PROBLEM DETAILS →
Please show each line of the listing where "room" is present.

(MATERIAL FOR THIS EXERCISE)

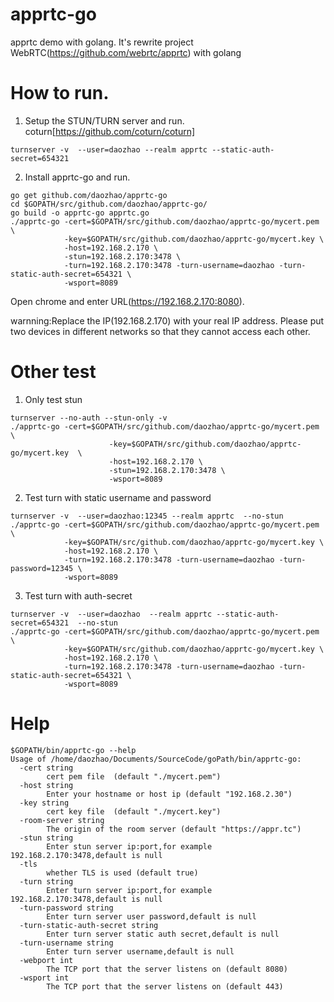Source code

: # apprtc-go
apprtc demo with golang. It's rewrite project WebRTC(https://github.com/webrtc/apprtc)  with golang

# How to run.
1. Setup the STUN/TURN server and run.
coturn[https://github.com/coturn/coturn]
```
turnserver -v  --user=daozhao --realm apprtc --static-auth-secret=654321 
```
2. Install apprtc-go and run.
```
go get github.com/daozhao/apprtc-go
cd $GOPATH/src/github.com/daozhao/apprtc-go/
go build -o apprtc-go apprtc.go
./apprtc-go -cert=$GOPATH/src/github.com/daozhao/apprtc-go/mycert.pem \
            -key=$GOPATH/src/github.com/daozhao/apprtc-go/mycert.key \
            -host=192.168.2.170 \
            -stun=192.168.2.170:3478 \
            -turn=192.168.2.170:3478 -turn-username=daozhao -turn-static-auth-secret=654321 \
            -wsport=8089
```
Open chrome and enter URL(https://192.168.2.170:8080).

warnning:Replace the IP(192.168.2.170) with your real IP address.
Please put two devices in different networks so that they cannot access each other.

# Other test
1. Only test stun
```
turnserver --no-auth --stun-only -v
./apprtc-go -cert=$GOPATH/src/github.com/daozhao/apprtc-go/mycert.pem \
                      -key=$GOPATH/src/github.com/daozhao/apprtc-go/mycert.key  \
                      -host=192.168.2.170 \
                      -stun=192.168.2.170:3478 \
                      -wsport=8089
```

2. Test turn with static username and password
```
turnserver -v  --user=daozhao:12345 --realm apprtc  --no-stun
./apprtc-go -cert=$GOPATH/src/github.com/daozhao/apprtc-go/mycert.pem \
            -key=$GOPATH/src/github.com/daozhao/apprtc-go/mycert.key \
            -host=192.168.2.170 \
            -turn=192.168.2.170:3478 -turn-username=daozhao -turn-password=12345 \
            -wsport=8089
```

3. Test turn with auth-secret
```
turnserver -v  --user=daozhao  --realm apprtc --static-auth-secret=654321  --no-stun
./apprtc-go -cert=$GOPATH/src/github.com/daozhao/apprtc-go/mycert.pem \
            -key=$GOPATH/src/github.com/daozhao/apprtc-go/mycert.key \
            -host=192.168.2.170 \
            -turn=192.168.2.170:3478 -turn-username=daozhao -turn-static-auth-secret=654321 \
            -wsport=8089
```

# Help
```
$GOPATH/bin/apprtc-go --help
Usage of /home/daozhao/Documents/SourceCode/goPath/bin/apprtc-go:
  -cert string
    	cert pem file  (default "./mycert.pem")
  -host string
    	Enter your hostname or host ip (default "192.168.2.30")
  -key string
    	cert key file  (default "./mycert.key")
  -room-server string
    	The origin of the room server (default "https://appr.tc")
  -stun string
    	Enter stun server ip:port,for example 192.168.2.170:3478,default is null
  -tls
    	whether TLS is used (default true)
  -turn string
    	Enter turn server ip:port,for example 192.168.2.170:3478,default is null
  -turn-password string
    	Enter turn server user password,default is null
  -turn-static-auth-secret string
    	Enter turn server static auth secret,default is null
  -turn-username string
    	Enter turn server username,default is null
  -webport int
    	The TCP port that the server listens on (default 8080)
  -wsport int
    	The TCP port that the server listens on (default 443)
```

(End MATERIAL FOR THIS EXERCISE)

OUTPUT →
  -room-server string
    	The origin of the room server (default "https://appr.tc")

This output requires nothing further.